In Asia, I specifically avoided the exotic endangered species meals. I didn’t eat shark fin soup, or birds nest soup or any of that stuff. My most favorite food was the fresh dumplings. Yum.
- Wild Mushrooms – many varieties either picked by us or bought in the store
- Wild Fiddle Head Ferns – both bought or picked
- A live goldfish (okay, I admit I was at a frat party and it was a dare)
- Liver and Other Sweat breads – not my thing
I don’t recall ever eating frog legs, turtle soup or escargot. I’m sure if I thought about it some more, I’d have a few others to add.

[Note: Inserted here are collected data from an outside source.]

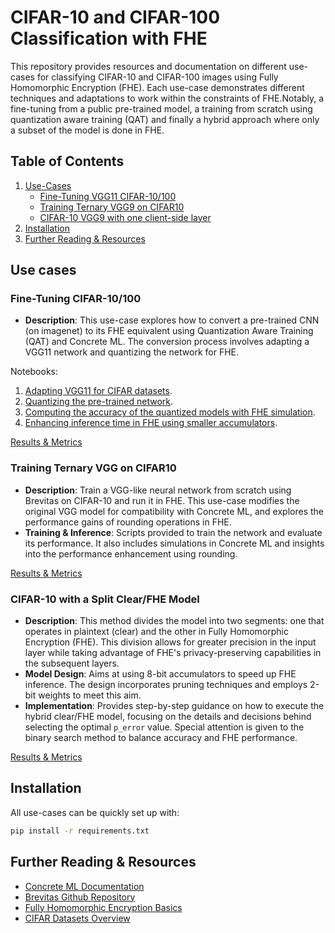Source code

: # CIFAR-10 and CIFAR-100 Classification with FHE

This repository provides resources and documentation on different use-cases for classifying CIFAR-10 and CIFAR-100 images using Fully Homomorphic Encryption (FHE). Each use-case demonstrates different techniques and adaptations to work within the constraints of FHE.Notably, a fine-tuning from a public pre-trained model, a training from scratch using quantization aware training (QAT) and finally a hybrid approach where only a subset of the model is done in FHE.

## Table of Contents

1. [Use-Cases](#use-cases)
   - [Fine-Tuning VGG11 CIFAR-10/100](#fine-tuning-cifar-10100)
   - [Training Ternary VGG9 on CIFAR10](#training-ternary-vgg-on-cifar10)
   - [CIFAR-10 VGG9 with one client-side layer](#cifar-10-with-a-split-clearfhe-model)
1. [Installation](#installation)
1. [Further Reading & Resources](#further-reading--resources)

## Use cases

### Fine-Tuning CIFAR-10/100

- **Description**: This use-case explores how to convert a pre-trained CNN (on imagenet) to its FHE equivalent using Quantization Aware Training (QAT) and Concrete ML. The conversion process involves adapting a VGG11 network and quantizing the network for FHE.

Notebooks:

1. [Adapting VGG11 for CIFAR datasets](cifar_brevitas_finetuning/FromImageNetToCifar.ipynb).
1. [Quantizing the pre-trained network](cifar_brevitas_finetuning/CifarQuantizationAwareTraining.ipynb).
1. [Computing the accuracy of the quantized models with FHE simulation](cifar_brevitas_finetuning/CifarInFhe.ipynb).
1. [Enhancing inference time in FHE using smaller accumulators](cifar_brevitas_finetuning/CifarInFheWithSmallerAccumulators.ipynb).

[Results & Metrics](./cifar_brevitas_finetuning/README.md#results)

### Training Ternary VGG on CIFAR10

- **Description**: Train a VGG-like neural network from scratch using Brevitas on CIFAR-10 and run it in FHE. This use-case modifies the original VGG model for compatibility with Concrete ML, and explores the performance gains of rounding operations in FHE.
- **Training & Inference**: Scripts provided to train the network and evaluate its performance. It also includes simulations in Concrete ML and insights into the performance enhancement using rounding.

[Results & Metrics](./cifar_brevitas_training/README.md#accuracy-and-performance)

### CIFAR-10 with a Split Clear/FHE Model

- **Description**: This method divides the model into two segments: one that operates in plaintext (clear) and the other in Fully Homomorphic Encryption (FHE). This division allows for greater precision in the input layer while taking advantage of FHE's privacy-preserving capabilities in the subsequent layers.
- **Model Design**: Aims at using 8-bit accumulators to speed up FHE inference. The design incorporates pruning techniques and employs 2-bit weights to meet this aim.
- **Implementation**: Provides step-by-step guidance on how to execute the hybrid clear/FHE model, focusing on the details and decisions behind selecting the optimal `p_error` value. Special attention is given to the binary search method to balance accuracy and FHE performance.

[Results & Metrics](./cifar_brevitas_with_model_splitting/README.md#results)

## Installation

All use-cases can be quickly set up with:

<!--pytest-codeblocks:skip-->

```bash
pip install -r requirements.txt
```

## Further Reading & Resources

- [Concrete ML Documentation](https://docs.zama.ai/concrete-ml/)
- [Brevitas Github Repository](https://github.com/Xilinx/brevitas)
- [Fully Homomorphic Encryption Basics](https://www.zama.ai/post/tfhe-deep-dive-part-1)
- [CIFAR Datasets Overview](https://www.cs.toronto.edu/~kriz/cifar.html)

I’ll end with some safety tips. If you’re in a very exotic overseas location and want to experiment, it’s best to try a touristy place either in a hotel or something well known. Yes, the Carnivore was touristy and overpriced, but we didn’t get sick after eating there. Generally we eat very little street food or meat when we travel. Fruit is great, as are COOKED vegetables and rice. There is no way of telling how long that hunk of meat has been hanging out on that hook and in many tropical countries it has got to be rancid and maggot filled from the heat and flies. Only drink bottled drinks. Don’t use ice. Bottled Beer is usually very safe and tasty. Always pack Imodium.
Now it’s your turn. What strange food have you tried? Are there any that aren’t on my list?